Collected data
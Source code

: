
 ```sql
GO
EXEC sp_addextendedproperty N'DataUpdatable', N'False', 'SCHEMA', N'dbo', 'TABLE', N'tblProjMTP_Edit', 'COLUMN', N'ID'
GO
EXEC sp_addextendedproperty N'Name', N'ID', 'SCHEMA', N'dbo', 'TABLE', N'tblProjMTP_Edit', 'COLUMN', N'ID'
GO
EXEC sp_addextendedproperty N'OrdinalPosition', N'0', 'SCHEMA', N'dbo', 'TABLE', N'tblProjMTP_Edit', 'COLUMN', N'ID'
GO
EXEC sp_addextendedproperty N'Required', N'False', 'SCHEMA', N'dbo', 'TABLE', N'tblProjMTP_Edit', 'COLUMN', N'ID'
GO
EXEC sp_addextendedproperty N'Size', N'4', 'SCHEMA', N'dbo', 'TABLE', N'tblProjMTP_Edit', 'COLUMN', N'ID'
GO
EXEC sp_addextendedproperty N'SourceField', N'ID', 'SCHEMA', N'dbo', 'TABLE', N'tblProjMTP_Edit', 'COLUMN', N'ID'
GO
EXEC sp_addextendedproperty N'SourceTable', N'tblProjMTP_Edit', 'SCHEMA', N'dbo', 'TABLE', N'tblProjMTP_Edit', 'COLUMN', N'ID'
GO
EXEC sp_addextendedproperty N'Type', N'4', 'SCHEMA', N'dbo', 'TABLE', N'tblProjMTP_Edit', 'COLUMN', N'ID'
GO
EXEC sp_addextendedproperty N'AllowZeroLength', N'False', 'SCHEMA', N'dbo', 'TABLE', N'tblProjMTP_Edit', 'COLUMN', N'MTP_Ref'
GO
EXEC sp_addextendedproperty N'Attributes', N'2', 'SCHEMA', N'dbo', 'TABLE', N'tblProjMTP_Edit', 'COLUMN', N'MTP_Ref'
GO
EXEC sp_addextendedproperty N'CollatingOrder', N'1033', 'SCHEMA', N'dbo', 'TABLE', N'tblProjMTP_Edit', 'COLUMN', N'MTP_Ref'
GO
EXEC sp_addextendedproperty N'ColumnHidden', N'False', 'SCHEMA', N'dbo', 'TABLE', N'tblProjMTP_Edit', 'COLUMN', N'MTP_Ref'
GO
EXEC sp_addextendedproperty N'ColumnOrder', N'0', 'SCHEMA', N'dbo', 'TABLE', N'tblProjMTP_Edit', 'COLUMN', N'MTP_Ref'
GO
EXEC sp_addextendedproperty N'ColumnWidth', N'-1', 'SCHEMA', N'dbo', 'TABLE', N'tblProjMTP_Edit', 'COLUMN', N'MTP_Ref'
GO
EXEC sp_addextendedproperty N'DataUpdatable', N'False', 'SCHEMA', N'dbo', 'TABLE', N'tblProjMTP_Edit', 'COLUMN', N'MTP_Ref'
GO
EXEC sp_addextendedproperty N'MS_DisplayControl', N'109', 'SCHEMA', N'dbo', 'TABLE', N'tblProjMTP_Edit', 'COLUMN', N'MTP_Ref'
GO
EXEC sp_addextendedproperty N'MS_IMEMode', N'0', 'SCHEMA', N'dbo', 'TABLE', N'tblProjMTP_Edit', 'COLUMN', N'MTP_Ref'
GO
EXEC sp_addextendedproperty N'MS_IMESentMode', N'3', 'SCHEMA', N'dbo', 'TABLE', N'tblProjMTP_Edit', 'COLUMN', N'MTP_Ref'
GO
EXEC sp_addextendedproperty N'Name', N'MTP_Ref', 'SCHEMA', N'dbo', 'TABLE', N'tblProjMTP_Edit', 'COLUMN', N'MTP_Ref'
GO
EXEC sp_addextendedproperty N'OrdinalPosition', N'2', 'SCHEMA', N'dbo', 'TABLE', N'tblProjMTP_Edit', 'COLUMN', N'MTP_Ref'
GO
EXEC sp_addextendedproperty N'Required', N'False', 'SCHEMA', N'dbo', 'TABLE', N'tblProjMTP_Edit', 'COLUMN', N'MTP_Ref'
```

About this task => The entries above must be returned exactly.

Response box =>
Source code

:
 ```sql
GO
EXEC sp_addextendedproperty N'DataUpdatable', N'False', 'SCHEMA', N'dbo', 'TABLE', N'tblProjMTP_Edit', 'COLUMN', N'ID'
GO
EXEC sp_addextendedproperty N'Name', N'ID', 'SCHEMA', N'dbo', 'TABLE', N'tblProjMTP_Edit', 'COLUMN', N'ID'
GO
EXEC sp_addextendedproperty N'OrdinalPosition', N'0', 'SCHEMA', N'dbo', 'TABLE', N'tblProjMTP_Edit', 'COLUMN', N'ID'
GO
EXEC sp_addextendedproperty N'Required', N'False', 'SCHEMA', N'dbo', 'TABLE', N'tblProjMTP_Edit', 'COLUMN', N'ID'
GO
EXEC sp_addextendedproperty N'Size', N'4', 'SCHEMA', N'dbo', 'TABLE', N'tblProjMTP_Edit', 'COLUMN', N'ID'
GO
EXEC sp_addextendedproperty N'SourceField', N'ID', 'SCHEMA', N'dbo', 'TABLE', N'tblProjMTP_Edit', 'COLUMN', N'ID'
GO
EXEC sp_addextendedproperty N'SourceTable', N'tblProjMTP_Edit', 'SCHEMA', N'dbo', 'TABLE', N'tblProjMTP_Edit', 'COLUMN', N'ID'
GO
EXEC sp_addextendedproperty N'Type', N'4', 'SCHEMA', N'dbo', 'TABLE', N'tblProjMTP_Edit', 'COLUMN', N'ID'
GO
EXEC sp_addextendedproperty N'AllowZeroLength', N'False', 'SCHEMA', N'dbo', 'TABLE', N'tblProjMTP_Edit', 'COLUMN', N'MTP_Ref'
GO
EXEC sp_addextendedproperty N'Attributes', N'2', 'SCHEMA', N'dbo', 'TABLE', N'tblProjMTP_Edit', 'COLUMN', N'MTP_Ref'
GO
EXEC sp_addextendedproperty N'CollatingOrder', N'1033', 'SCHEMA', N'dbo', 'TABLE', N'tblProjMTP_Edit', 'COLUMN', N'MTP_Ref'
GO
EXEC sp_addextendedproperty N'ColumnHidden', N'False', 'SCHEMA', N'dbo', 'TABLE', N'tblProjMTP_Edit', 'COLUMN', N'MTP_Ref'
GO
EXEC sp_addextendedproperty N'ColumnOrder', N'0', 'SCHEMA', N'dbo', 'TABLE', N'tblProjMTP_Edit', 'COLUMN', N'MTP_Ref'
GO
EXEC sp_addextendedproperty N'ColumnWidth', N'-1', 'SCHEMA', N'dbo', 'TABLE', N'tblProjMTP_Edit', 'COLUMN', N'MTP_Ref'
GO
EXEC sp_addextendedproperty N'DataUpdatable', N'False', 'SCHEMA', N'dbo', 'TABLE', N'tblProjMTP_Edit', 'COLUMN', N'MTP_Ref'
GO
EXEC sp_addextendedproperty N'MS_DisplayControl', N'109', 'SCHEMA', N'dbo', 'TABLE', N'tblProjMTP_Edit', 'COLUMN', N'MTP_Ref'
GO
EXEC sp_addextendedproperty N'MS_IMEMode', N'0', 'SCHEMA', N'dbo', 'TABLE', N'tblProjMTP_Edit', 'COLUMN', N'MTP_Ref'
GO
EXEC sp_addextendedproperty N'MS_IMESentMode', N'3', 'SCHEMA', N'dbo', 'TABLE', N'tblProjMTP_Edit', 'COLUMN', N'MTP_Ref'
GO
EXEC sp_addextendedproperty N'Name', N'MTP_Ref', 'SCHEMA', N'dbo', 'TABLE', N'tblProjMTP_Edit', 'COLUMN', N'MTP_Ref'
GO
EXEC sp_addextendedproperty N'OrdinalPosition', N'2', 'SCHEMA', N'dbo', 'TABLE', N'tblProjMTP_Edit', 'COLUMN', N'MTP_Ref'
GO
EXEC sp_addextendedproperty N'Required', N'False', 'SCHEMA', N'dbo', 'TABLE', N'tblProjMTP_Edit', 'COLUMN', N'MTP_Ref'
```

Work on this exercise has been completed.